DATA EXTRACT Start Marker
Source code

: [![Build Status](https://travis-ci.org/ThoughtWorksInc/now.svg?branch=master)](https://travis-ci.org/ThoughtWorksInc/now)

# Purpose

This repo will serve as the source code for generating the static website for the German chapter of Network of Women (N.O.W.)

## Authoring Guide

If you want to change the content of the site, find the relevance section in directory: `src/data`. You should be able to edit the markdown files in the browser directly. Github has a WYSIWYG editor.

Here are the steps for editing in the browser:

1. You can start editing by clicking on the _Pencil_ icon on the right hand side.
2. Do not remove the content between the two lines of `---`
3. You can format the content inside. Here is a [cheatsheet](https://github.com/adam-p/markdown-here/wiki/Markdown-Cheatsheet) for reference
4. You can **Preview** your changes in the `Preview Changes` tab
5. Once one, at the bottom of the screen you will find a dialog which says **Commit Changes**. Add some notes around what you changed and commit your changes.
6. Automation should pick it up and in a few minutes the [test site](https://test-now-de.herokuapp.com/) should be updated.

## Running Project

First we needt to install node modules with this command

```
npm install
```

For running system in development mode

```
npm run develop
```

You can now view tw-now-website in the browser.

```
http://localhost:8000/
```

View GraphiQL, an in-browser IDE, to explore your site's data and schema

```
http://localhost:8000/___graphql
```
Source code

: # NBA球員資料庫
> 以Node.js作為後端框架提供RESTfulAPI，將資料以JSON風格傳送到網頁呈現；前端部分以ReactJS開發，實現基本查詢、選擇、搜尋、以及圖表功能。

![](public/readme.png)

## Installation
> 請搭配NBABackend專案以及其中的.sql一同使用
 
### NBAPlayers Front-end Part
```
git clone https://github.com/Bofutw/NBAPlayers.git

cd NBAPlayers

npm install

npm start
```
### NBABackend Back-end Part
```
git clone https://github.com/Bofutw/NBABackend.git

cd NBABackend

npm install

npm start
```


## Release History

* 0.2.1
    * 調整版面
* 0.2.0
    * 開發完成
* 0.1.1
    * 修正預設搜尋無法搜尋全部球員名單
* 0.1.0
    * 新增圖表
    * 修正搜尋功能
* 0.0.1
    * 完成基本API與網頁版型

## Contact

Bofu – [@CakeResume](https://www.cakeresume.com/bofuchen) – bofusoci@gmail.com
DATA EXTRACT End Marker
Review the entries above and return every line where "NBAPlayers" appears.

### NBAPlayers Front-end Part
git clone https://github.com/Bofutw/NBAPlayers.git
cd NBAPlayers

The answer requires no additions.